У Никульковых был малый семейный совет. Никульковы решили, что дальше тянуть резину нельзя. Опасно. Что все может кончиться для их Женьки большой лялей. А заодно и для них, Никульковых. Куда ж ее деть с ребенком потом, дуру безмозглую? А тут – какой-никакой. Студент все-таки. Учится. Сикун. Может, что и слепится из него. Словом, решено было принять, разведать как следует, прощупать. Каков гусь. Решили принять в воскресенье. В ближайшее. В семь.

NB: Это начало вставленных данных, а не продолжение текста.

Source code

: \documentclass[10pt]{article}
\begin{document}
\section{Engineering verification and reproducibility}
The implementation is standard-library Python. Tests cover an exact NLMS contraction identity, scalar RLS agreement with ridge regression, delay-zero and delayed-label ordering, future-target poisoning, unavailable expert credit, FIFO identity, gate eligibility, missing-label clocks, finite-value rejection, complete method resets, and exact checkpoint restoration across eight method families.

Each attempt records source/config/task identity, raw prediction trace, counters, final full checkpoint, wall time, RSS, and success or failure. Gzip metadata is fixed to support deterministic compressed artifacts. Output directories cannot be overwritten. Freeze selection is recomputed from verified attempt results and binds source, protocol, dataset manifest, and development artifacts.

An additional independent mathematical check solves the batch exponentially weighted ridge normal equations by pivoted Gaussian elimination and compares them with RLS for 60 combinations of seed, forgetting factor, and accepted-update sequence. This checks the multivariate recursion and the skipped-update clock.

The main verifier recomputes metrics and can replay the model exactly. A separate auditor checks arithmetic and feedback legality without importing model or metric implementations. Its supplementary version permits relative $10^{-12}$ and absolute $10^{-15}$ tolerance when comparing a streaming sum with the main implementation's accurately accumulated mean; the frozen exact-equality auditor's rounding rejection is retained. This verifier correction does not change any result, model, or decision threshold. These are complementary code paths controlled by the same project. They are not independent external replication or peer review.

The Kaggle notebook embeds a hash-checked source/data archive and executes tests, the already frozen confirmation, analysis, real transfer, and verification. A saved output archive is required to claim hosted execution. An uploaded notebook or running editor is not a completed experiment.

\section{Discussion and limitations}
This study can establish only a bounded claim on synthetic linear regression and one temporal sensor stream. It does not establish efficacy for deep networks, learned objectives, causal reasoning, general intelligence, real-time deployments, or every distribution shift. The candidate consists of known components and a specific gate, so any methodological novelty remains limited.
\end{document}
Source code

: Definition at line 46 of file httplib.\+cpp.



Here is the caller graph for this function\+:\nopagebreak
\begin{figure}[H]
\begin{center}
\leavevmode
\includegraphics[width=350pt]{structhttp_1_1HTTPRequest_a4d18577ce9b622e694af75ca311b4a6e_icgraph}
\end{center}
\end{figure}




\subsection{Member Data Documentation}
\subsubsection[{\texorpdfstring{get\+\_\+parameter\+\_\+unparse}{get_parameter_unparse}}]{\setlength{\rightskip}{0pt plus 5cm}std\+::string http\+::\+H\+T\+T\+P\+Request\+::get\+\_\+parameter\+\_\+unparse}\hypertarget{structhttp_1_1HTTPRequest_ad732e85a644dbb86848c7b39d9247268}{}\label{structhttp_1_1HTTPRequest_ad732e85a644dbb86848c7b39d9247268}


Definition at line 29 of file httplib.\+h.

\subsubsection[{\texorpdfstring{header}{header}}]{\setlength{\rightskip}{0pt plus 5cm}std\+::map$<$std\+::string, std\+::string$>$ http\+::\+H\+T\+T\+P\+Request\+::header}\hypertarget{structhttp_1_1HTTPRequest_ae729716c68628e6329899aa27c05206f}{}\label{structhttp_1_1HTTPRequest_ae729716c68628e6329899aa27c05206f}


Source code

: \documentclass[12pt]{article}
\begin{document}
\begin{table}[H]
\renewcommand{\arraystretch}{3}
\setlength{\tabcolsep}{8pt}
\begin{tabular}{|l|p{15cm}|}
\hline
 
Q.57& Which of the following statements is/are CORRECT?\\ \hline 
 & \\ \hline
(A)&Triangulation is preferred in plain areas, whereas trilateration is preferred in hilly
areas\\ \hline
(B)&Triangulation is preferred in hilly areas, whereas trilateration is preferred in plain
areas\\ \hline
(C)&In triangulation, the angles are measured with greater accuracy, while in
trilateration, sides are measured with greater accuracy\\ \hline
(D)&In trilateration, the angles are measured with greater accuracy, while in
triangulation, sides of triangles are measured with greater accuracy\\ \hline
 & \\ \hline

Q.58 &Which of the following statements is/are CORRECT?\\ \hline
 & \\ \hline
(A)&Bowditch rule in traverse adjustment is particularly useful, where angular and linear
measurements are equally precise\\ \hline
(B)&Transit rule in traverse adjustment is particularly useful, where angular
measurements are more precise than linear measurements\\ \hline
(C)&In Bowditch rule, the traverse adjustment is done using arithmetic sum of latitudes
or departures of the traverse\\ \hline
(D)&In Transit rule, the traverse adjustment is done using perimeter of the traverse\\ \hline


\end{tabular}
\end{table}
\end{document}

Он пришел к ним скромный и вдохновенный. Конспекты трубочкой удерживал у груди, как Моцарт ноты. Двумя трепетными руками. Конспекты – это жизнь его. Это его смысл существования. Вот так. Не меньше. Конспекты у груди – самое дорогое. Да. Никулькова стояла рядом с ним какая-то безразличная ко всему. Она будто стала даже ниже ростом. Похудела лицом. Она будто страшно устала. Она вынуждена вот стоять – и стоит. Она сказала только: «Познакомьтесь – Сережа…» Происходило все это в большой комнате, в столовой, где старинный посудный шкаф был по-прежнему величествен, как собор, а раздвинутый и уже накрытый стол подавлял, утеснял всех к стенам. Здесь полгода всего назад они встречали Новый год. Вернее, продолжили встречать. И отсюда он, Серов, – вышел. Он оглядывался сейчас и определял – куда он тогда вышел? Все подходили и пожимали Моцарту руку. «Серов! Серов! – барабанил тот, конспекты от груди не отпуская. И все оглядывался. – Сергей! Очень приятно!» Его посадили. Прямо за стол. И Никулькову. Женьку. Словно бы случайно втолкнули – рядом. Он все мял в руках свои конспекты, не зная, куда их можно положить сохранно. Никулькова конспекты выдернула. Бросила на тумбочку. Вот теперь он спокоен. Конспекты будут в надежном месте.

Большущий ограненный графин на столе походил на большущий блесткий шар, что сказочно крутится в ресторане под потолком. Другими словами, на волшебный китайский фонарь походил графин. Водки в него было влито, по меньшей мере, бутылки три. Его хмуро поднял дядя Никульковой. Григорий Иванович. Поднял, как гуся. Точно решил свернуть ему шею. «Может, вам – вина?..» – спросил в неуверенности у Серова. – «Нет, чтобы! Водки! – вырвалось у Серова с излишней поспешностью. Как будто ему вместо сахара предложили хину. – Лучше, знаете ли. Полезней». Ну что ж, водки так водки. Налито было всем. Кому вина, кому водки. Ну – за знакомство? Начали чокаться. Ваше здоровье! Будьте здоровы! Запрокидываясь, выпивали. Это те – кто водку. Женщины из фужеров – цедили. Дружно принялись все закусывать. Роскошный помидорный салат накладывали из длинного судка, как из ладьи-лебеди, грибную солянку из другого судка, с тарелочек – копченую колбаску, сыр. Всего за столом усердствовало семь человек. Трое мужчин, включая Серова, и четыре женщины, включая Евгению Никулькову. Восьмая, похоже, домработница, все время выбегала из кухни и подносила к столу еще много всего. На секунду присела с краю, как дрозд червяка, дерганула рюмку красного, сморщилась и, не закусывая, опять убежала на кухню.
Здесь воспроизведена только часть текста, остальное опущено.